| BRIEF |
Go through the entries below and copy every line that holds the word "idownloadblog".

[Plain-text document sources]
-*-*-

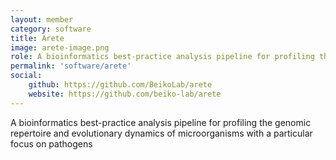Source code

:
 ```yaml
---
layout: member
category: software
title: Arete
image: arete-image.png 
role: A bioinformatics best-practice analysis pipeline for profiling the genomic repertoire and evolutionary dynamics of microorganisms with a particular focus on pathogens
permalink: 'software/arete'
social:
    github: https://github.com/BeikoLab/arete
    website: https://github.com/beiko-lab/arete
---
```


A bioinformatics best-practice analysis pipeline for profiling the genomic repertoire and evolutionary dynamics of microorganisms with a particular focus on pathogens

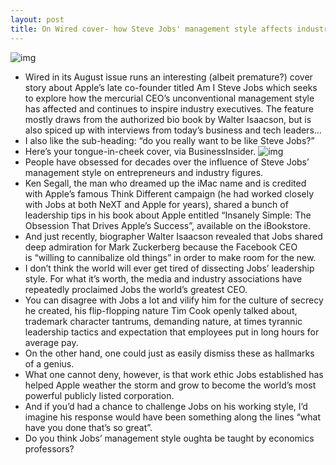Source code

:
 ```yaml
---
layout: post
title: On Wired cover- how Steve Jobs' management style affects industry leaders
---
```

![img](http://media.idownloadblog.com/wp-content/uploads/2011/10/sjobs1.jpg)
* Wired in its August issue runs an interesting (albeit premature?) cover story about Apple’s late co-founder titled Am I Steve Jobs which seeks to explore how the mercurial CEO’s unconventional management style has affected and continues to inspire industry executives. The feature mostly draws from the authorized bio book by Walter Isaacson, but is also spiced up with interviews from today’s business and tech leaders…
* I also like the sub-heading: “do you really want to be like Steve Jobs?”
* Here’s your tongue-in-cheek cover, via BusinessInsider.
![img](http://media.idownloadblog.com/wp-content/uploads/2012/07/Wired-201207-cover.jpg)
* People have obsessed for decades over the influence of Steve Jobs’ management style on entrepreneurs and industry figures.
* Ken Segall, the man who dreamed up the iMac name and is credited with Apple’s famous Think Different campaign (he had worked closely with Jobs at both NeXT and Apple for years), shared a bunch of leadership tips in his book about Apple entitled “Insanely Simple: The Obsession That Drives Apple’s Success”, available on the iBookstore.
* And just recently, biographer Walter Isaacson revealed that Jobs shared deep admiration for Mark Zuckerberg because the Facebook CEO is “willing to cannibalize old things” in order to make room for the new.
* I don’t think the world will ever get tired of dissecting Jobs’ leadership style. For what it’s worth, the media and industry associations have repeatedly proclaimed Jobs the world’s greatest CEO.
* You can disagree with Jobs a lot and vilify him for the culture of secrecy he created, his flip-flopping nature Tim Cook openly talked about, trademark character tantrums, demanding nature, at times tyrannic leadership tactics and expectation that employees put in long hours for average pay.
* On the other hand, one could just as easily dismiss these as hallmarks of a genius.
* What one cannot deny, however, is that work ethic Jobs established has helped Apple weather the storm and grow to become the world’s most powerful publicly listed corporation.
* And if you’d had a chance to challenge Jobs on his working style, I’d imagine his response would have been something along the lines “what have you done that’s so great”.
* Do you think Jobs’ management style oughta be taught by economics professors?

-*-*-

| ANSWER FOR THE TASK |
![img](http://media.idownloadblog.com/wp-content/uploads/2011/10/sjobs1.jpg)
![img](http://media.idownloadblog.com/wp-content/uploads/2012/07/Wired-201207-cover.jpg)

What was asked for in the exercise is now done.